Andromeda Chained to the Rocks (c. 1630) represents Rembrandt's first full length mythological female nude history painting and is taken from a story in Ovid's Metamorphoses. In the story, Andromeda is about the daughter of an Ethiopian king who, as punishment for her mother's boasting, was chained to a rock to be sacrificed to a sea monster that was tormenting the Ethiopian people.
The corpse in The Anatomy Lesson of Dr. Nicolaes Tulp (1632) is that of the criminal Aris Kindt (alias of Adriaan Adriaanszoon), who was convicted for armed robbery and sentenced to death by hanging.
The main subject of The Three Crosses is Jesus Christ on the cross, flanked by the two thieves who were crucified with him. The etching depicts the Virgin Mary, mother of Jesus, weeping and supported by the Evangelist. Roman soldiers on horseback, along with grieving citizens, surround the crosses. A beam of light, representing God's light from heaven, pierces the darkened sky to envelope the crucified figure of Christ.

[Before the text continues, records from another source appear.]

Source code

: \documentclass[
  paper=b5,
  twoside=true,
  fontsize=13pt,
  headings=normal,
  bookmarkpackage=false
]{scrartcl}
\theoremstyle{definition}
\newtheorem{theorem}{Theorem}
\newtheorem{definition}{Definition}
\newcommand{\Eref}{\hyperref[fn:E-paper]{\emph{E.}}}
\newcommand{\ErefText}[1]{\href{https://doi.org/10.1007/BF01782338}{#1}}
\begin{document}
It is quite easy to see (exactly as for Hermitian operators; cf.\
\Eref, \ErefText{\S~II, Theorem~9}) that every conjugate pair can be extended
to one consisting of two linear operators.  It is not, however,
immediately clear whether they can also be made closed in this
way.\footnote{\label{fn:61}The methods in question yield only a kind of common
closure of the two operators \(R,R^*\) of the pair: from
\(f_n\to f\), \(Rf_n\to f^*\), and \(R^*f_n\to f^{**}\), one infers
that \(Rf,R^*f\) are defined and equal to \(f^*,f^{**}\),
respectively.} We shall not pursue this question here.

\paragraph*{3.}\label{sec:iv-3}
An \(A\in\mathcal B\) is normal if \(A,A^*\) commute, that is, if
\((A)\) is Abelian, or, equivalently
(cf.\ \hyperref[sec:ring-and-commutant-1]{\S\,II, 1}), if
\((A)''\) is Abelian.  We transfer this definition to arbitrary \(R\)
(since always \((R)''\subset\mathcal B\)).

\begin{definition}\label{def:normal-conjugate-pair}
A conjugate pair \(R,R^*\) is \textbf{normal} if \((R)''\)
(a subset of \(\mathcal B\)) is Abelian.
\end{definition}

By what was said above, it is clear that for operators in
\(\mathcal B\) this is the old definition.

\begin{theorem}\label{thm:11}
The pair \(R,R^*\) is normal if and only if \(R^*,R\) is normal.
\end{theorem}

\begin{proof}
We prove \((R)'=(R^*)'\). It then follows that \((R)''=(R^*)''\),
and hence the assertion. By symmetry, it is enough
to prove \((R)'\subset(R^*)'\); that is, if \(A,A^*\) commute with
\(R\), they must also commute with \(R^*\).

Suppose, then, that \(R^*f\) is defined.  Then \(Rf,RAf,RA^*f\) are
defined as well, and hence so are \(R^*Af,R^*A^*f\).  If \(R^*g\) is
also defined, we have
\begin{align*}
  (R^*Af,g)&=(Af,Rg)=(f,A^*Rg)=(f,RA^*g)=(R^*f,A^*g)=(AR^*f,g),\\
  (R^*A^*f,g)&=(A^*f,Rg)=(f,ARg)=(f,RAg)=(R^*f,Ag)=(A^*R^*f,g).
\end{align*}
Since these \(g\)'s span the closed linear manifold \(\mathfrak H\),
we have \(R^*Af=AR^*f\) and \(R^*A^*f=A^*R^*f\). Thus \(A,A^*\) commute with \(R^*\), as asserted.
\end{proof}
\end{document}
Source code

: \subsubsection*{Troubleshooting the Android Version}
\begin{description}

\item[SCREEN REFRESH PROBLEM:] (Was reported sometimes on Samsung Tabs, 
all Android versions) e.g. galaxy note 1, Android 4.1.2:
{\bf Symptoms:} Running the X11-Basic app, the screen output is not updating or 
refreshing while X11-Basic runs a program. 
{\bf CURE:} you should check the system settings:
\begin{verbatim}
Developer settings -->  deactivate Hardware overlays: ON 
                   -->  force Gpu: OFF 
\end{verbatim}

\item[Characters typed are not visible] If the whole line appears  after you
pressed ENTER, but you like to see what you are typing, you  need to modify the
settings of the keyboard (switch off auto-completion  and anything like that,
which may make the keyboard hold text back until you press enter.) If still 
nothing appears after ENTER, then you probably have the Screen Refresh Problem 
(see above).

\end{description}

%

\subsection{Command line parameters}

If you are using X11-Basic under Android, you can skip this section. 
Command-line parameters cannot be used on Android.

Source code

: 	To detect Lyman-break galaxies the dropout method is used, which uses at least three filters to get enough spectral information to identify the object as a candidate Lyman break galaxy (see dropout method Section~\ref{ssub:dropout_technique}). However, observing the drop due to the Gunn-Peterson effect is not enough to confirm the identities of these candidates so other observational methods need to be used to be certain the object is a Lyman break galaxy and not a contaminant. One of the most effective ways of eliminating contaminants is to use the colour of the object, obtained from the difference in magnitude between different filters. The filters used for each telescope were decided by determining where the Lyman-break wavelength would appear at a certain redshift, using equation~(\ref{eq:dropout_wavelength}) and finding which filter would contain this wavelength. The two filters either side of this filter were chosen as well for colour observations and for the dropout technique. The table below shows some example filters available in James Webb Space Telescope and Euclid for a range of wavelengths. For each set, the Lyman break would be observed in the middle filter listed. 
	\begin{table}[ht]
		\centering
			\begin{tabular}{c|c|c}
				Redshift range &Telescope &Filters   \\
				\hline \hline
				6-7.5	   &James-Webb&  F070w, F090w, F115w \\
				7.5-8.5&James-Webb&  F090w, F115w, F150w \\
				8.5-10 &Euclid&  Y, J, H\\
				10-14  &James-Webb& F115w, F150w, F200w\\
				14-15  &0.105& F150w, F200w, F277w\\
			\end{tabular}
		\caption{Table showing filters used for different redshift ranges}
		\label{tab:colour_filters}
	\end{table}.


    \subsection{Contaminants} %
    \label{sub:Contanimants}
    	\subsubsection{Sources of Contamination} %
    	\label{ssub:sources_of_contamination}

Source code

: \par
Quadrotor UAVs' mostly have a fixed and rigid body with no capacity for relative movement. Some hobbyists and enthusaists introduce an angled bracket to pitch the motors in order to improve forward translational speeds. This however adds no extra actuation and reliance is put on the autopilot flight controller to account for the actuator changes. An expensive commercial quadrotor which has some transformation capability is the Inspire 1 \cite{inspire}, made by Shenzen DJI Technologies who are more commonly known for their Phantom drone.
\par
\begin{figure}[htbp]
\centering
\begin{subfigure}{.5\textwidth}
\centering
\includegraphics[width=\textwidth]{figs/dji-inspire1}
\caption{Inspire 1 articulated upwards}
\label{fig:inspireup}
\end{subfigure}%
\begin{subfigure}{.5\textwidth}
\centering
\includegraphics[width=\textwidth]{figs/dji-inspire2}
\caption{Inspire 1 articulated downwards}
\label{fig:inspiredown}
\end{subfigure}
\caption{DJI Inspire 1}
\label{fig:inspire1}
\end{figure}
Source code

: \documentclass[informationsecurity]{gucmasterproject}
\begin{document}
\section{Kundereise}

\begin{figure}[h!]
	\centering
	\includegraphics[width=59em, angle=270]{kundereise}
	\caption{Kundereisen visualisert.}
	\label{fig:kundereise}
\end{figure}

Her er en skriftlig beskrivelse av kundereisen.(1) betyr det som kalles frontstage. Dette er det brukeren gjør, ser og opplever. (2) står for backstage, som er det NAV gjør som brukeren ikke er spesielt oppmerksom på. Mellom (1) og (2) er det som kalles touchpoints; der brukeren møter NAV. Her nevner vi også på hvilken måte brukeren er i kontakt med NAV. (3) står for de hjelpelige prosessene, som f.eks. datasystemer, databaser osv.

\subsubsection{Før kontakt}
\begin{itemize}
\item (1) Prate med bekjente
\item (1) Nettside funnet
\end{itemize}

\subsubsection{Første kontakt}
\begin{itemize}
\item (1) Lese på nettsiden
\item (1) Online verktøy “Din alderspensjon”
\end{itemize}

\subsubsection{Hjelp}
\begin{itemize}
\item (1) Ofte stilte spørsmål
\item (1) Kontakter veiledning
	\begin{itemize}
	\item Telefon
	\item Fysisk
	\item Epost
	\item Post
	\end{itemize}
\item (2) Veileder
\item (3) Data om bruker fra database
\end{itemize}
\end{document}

Jacob Blessing the Sons of Joseph shows a scene from the Old Testament book of Genesis in which Joseph brings his two sons (Manasseh and Ephraim) to his dying father for a blessing. Rembrandt included the mother of the children, Asenath.
In The Abduction of Ganymede (1635), Rembrandt depicts Zeus as an eagle with out-stretched wings, rising towards the heavens, holding with his beak the clothing, and with his talons the left arm, of the fair curly-haired Ganymede.
During World War II, the Hermitage Museum in St. Petersburg faced the dilemma of what to do in the event of a siege of Leningrad. The museum's treasures, including Descent from the Cross, were evacuated from their displays, packed into crates and moved to the museum's vaults which were reinforced against the impending bombs. After the siege, the Hermitage was repaired and restocked with masterpieces, reopening in 1945.